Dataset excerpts
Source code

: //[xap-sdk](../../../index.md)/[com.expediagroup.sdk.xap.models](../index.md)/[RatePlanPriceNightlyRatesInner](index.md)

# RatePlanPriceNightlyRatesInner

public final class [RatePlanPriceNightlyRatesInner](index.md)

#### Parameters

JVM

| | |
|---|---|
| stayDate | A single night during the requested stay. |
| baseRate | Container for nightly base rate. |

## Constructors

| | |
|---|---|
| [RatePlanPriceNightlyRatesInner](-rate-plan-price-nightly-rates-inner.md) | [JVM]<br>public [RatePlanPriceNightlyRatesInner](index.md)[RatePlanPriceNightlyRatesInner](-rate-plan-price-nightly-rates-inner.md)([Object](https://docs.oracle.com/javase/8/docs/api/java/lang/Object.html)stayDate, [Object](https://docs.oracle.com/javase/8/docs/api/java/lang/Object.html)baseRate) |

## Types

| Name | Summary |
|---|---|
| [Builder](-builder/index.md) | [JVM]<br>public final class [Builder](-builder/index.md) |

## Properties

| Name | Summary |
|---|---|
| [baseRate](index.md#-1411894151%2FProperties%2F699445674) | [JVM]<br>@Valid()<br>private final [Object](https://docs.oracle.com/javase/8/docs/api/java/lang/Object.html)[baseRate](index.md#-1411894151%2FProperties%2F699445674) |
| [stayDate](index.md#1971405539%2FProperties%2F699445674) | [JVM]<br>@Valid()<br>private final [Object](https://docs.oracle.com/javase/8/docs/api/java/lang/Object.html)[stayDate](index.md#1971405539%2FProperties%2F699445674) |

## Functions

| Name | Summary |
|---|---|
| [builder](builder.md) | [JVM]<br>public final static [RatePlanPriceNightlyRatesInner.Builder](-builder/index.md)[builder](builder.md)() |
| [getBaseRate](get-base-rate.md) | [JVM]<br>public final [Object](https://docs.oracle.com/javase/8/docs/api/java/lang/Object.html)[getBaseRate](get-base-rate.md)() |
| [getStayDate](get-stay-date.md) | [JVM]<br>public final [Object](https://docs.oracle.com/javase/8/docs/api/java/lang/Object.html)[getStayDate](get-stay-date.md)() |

...

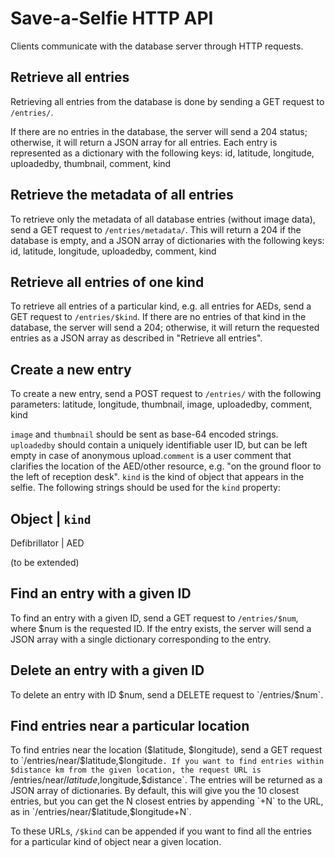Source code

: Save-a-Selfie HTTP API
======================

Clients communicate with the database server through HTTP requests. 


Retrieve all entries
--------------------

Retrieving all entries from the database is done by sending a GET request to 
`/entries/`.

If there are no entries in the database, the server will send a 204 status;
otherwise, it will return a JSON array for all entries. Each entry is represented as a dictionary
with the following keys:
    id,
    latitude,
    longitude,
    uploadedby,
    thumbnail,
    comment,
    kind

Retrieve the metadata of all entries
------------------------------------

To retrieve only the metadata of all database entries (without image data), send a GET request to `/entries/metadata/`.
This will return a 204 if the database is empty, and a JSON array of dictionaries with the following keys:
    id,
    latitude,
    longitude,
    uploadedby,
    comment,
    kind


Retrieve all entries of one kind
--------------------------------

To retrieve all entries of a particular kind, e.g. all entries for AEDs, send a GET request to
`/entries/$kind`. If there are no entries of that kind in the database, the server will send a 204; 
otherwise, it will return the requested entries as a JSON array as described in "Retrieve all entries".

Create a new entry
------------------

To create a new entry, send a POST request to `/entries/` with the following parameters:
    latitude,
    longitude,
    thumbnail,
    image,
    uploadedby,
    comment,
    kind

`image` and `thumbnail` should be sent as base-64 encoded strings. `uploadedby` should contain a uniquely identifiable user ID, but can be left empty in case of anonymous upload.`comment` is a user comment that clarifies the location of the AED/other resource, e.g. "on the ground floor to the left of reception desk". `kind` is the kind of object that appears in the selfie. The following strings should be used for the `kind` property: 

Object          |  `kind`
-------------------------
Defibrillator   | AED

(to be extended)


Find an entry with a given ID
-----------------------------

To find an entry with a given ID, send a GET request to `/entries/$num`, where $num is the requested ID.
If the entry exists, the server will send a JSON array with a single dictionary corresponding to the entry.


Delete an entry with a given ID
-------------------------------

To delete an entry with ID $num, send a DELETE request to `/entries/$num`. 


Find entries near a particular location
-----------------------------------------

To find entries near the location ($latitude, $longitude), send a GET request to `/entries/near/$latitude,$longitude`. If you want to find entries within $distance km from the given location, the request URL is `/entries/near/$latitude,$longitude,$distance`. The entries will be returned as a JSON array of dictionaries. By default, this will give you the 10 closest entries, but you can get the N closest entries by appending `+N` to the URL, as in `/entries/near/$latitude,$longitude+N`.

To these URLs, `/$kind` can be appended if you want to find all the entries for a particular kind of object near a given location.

...

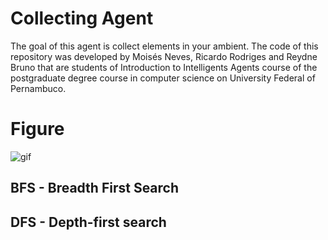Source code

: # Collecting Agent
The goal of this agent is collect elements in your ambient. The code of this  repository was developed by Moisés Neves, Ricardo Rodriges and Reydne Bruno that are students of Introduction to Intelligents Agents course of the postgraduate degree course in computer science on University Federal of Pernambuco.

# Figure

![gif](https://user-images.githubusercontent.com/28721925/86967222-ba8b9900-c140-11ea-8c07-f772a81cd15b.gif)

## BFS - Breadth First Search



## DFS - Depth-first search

### Task item
Where a line of the data above includes the string "given", pull it out.

### Your solution
Find an entry with a given ID
To find an entry with a given ID, send a GET request to `/entries/$num`, where $num is the requested ID.
Delete an entry with a given ID
To find entries near the location ($latitude, $longitude), send a GET request to `/entries/near/$latitude,$longitude`. If you want to find entries within $distance km from the given location, the request URL is `/entries/near/$latitude,$longitude,$distance`. The entries will be returned as a JSON array of dictionaries. By default, this will give you the 10 closest entries, but you can get the N closest entries by appending `+N` to the URL, as in `/entries/near/$latitude,$longitude+N`.
To these URLs, `/$kind` can be appended if you want to find all the entries for a particular kind of object near a given location.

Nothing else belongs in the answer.